Volume 8 (2025) Issue 1 No.5 Pages 170-172
Abstract
Background: Clostridioides difficile (C. difficile) infections are common in immunosuppressed patients. Sometimes these are difficult to treat in post-bone marrow transplant situations.
Methods: A 2-year-old child with relapsed acute myeloid leukemia underwent a haploidentical bone marrow transplant. He developed 30-40 episodes/day of loose watery stools on day +19. The stool was positive for C. difficile infection. He failed oral vancomycin and metronidazole therapy. He received a fecal microbiota transplant (FMT) on day +43. The donor was the same sister who donated hematopoietic stem cells.
Results: Three days later (day +46), stool frequency reduced from 22-24/day to 12-14/day. Color normalized to yellow and consistency improved from watery to semisolid without blood. He was discharged from the hospital 10 days after FMT on oral vancomycin and nasogastric feeding. Stool tested for C. difficile 16 days after FMT was negative and oral vancomycin was stopped.

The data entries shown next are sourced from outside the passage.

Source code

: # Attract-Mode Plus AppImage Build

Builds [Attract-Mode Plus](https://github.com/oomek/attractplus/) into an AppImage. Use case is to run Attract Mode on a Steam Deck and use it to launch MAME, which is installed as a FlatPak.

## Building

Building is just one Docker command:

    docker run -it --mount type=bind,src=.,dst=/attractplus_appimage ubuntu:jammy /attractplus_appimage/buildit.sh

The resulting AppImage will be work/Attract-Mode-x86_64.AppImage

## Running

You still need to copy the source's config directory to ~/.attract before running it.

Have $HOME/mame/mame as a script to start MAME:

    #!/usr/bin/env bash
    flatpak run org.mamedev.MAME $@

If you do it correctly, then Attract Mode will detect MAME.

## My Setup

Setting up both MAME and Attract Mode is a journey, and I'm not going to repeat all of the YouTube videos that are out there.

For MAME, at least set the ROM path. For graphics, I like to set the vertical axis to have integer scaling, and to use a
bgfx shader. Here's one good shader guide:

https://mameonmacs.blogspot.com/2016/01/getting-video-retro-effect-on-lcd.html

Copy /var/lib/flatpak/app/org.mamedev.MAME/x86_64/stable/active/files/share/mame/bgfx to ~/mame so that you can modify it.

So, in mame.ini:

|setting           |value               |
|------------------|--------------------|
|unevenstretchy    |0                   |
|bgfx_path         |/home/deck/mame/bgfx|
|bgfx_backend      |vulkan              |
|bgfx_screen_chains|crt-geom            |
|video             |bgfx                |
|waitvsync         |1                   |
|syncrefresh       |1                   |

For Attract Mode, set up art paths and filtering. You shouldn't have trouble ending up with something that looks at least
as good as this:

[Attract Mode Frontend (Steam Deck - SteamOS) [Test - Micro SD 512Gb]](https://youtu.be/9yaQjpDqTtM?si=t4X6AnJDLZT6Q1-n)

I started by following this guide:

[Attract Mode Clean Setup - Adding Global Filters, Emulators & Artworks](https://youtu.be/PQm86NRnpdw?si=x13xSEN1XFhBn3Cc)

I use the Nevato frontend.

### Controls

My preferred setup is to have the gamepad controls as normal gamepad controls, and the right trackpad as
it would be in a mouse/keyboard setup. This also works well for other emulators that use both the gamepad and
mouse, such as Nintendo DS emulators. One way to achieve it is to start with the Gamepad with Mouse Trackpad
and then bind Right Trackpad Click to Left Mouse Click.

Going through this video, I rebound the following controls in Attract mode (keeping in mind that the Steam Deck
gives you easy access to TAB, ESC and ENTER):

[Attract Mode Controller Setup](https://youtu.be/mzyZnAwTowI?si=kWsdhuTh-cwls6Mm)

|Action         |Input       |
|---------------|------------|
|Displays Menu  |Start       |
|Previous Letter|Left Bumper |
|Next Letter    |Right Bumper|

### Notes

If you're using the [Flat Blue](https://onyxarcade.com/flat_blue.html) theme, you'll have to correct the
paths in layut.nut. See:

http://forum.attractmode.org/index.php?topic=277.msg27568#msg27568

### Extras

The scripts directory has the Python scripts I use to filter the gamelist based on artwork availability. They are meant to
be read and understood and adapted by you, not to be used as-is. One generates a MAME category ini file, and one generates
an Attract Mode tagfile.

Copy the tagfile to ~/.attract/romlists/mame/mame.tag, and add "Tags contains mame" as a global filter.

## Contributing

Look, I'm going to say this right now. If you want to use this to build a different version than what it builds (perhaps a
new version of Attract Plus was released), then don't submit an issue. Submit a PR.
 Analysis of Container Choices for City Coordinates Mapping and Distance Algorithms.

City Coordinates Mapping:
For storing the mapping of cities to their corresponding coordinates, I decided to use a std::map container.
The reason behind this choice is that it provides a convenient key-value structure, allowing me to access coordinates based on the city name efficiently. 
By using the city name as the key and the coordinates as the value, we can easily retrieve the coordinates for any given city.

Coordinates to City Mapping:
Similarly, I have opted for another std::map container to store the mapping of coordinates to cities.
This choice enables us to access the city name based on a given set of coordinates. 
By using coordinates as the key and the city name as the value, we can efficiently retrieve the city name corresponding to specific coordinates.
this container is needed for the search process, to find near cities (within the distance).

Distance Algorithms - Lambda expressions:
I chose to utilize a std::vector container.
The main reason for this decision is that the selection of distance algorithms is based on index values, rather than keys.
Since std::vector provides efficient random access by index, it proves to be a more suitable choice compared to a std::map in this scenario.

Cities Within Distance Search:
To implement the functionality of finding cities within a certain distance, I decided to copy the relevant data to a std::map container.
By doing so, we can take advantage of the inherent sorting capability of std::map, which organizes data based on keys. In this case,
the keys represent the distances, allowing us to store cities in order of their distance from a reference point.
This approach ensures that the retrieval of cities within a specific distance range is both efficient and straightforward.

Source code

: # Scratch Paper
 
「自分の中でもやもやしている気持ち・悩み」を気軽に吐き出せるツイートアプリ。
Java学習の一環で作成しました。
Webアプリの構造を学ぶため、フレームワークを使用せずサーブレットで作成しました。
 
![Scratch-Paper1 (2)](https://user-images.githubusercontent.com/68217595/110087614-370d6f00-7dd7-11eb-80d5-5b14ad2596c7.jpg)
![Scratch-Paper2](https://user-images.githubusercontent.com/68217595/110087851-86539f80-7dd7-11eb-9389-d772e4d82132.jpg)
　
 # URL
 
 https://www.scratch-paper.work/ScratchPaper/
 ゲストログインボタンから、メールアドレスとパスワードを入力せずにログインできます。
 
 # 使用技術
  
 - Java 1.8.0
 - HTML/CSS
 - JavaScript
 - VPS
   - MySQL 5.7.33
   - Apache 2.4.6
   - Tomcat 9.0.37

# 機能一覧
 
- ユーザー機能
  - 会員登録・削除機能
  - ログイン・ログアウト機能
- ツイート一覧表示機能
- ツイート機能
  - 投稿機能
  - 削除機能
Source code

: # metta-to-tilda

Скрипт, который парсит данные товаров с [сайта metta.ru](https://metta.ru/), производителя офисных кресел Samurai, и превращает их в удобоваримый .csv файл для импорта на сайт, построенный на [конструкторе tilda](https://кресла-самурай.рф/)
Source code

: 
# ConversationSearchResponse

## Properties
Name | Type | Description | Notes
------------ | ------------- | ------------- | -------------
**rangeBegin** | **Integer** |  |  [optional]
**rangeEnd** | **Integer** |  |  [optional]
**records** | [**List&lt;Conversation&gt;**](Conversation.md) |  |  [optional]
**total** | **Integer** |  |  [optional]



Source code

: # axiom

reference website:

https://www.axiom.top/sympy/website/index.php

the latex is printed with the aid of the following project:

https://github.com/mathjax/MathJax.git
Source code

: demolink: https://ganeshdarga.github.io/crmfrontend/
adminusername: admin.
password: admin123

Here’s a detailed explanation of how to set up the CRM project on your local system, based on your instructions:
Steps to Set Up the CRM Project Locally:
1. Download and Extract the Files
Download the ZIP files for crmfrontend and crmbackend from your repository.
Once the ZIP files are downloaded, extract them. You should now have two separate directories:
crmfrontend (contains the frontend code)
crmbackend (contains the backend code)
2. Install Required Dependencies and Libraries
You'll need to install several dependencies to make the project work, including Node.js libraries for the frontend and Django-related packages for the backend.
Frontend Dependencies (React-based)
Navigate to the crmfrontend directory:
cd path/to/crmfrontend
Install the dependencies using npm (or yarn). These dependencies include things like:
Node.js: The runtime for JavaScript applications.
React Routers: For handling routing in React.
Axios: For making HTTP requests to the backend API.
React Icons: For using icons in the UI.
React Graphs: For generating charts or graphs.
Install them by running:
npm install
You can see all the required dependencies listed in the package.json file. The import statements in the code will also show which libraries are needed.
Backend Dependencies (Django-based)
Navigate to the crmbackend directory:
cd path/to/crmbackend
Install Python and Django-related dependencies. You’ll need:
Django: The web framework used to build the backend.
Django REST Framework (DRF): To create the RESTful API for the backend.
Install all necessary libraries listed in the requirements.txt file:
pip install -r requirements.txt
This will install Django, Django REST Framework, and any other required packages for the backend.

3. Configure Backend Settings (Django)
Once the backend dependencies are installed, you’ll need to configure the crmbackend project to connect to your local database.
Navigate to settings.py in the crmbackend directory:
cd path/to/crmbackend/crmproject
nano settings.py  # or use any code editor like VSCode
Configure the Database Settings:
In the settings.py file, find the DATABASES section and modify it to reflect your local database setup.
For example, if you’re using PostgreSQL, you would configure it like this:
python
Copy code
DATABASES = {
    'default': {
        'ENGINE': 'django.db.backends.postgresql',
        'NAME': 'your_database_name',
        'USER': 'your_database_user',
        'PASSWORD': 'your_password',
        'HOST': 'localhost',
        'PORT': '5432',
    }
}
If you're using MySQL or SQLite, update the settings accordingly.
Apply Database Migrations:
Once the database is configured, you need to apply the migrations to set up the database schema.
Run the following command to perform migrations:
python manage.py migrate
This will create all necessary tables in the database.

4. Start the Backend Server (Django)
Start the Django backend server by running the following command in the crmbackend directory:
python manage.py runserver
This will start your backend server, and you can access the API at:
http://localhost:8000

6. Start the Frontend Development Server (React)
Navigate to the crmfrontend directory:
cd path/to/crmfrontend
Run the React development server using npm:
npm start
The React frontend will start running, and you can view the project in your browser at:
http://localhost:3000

Conclusion: Fecal microbiota transplant could be a useful modality in children with severe C. difficile infection post-bone marrow transplant.
Introduction
Clostridioides difficile (C. difficile) infection (CDI) is a common cause of antibiotic-associated diarrhea1. Risk factors for CDI in patients undergoing hematopoietic stem cell transplant (HSCT) include antibiotic prophylaxis or treatment, transplant conditioning-related disruption of intestinal microbiota and mucositis, and graft-versus-host disease (GVHD)2. Antibiotics are the first line of treatment and are usually successful in bone marrow transplant patients3; however, recurrence rates are 20%-30% in children and adults after a single episode of CDI4. Fecal microbiota transplant (FMT) improves intestinal dysbiosis by transferring a diverse healthy microbiome from donor to recipient5. FMT results in the resolution of diarrhea in 90% of patients with antibiotic-refractory CDI6. A randomized controlled trial of duodenal infusion of donor feces established superiority of FMT compared to vancomycin for the treatment of recurrent CDI7. Even though data on efficacy and safety of FMT in immunosuppressed patients continue to evolve, similar data in post-HSCT settings is scarce. A case series of 7 patients with CDI post-HSCT demonstrated its safety8. Data in the pediatric HSCT setting is rare.
Case Report
A 2-year-old male with relapsed refractory acute myeloid leukemia underwent haploidentical (5/10 matched sister) HSCT after conditioning with cyclophosphamide, fludarabine, and melphalan. GVHD prophylaxis consisted of post-transplant cyclophosphamide, mycophenolate mofetil (MMF) and cyclosporine. He developed grade IV GVHD of skin and gut on day +10, which presented as rashes on his palm and trunk and diarrhea that resolved with steroids by day +15. The transplant course was further complicated with cytomegalovirus (CMV) reactivation on day +16 and was treated with ganciclovir.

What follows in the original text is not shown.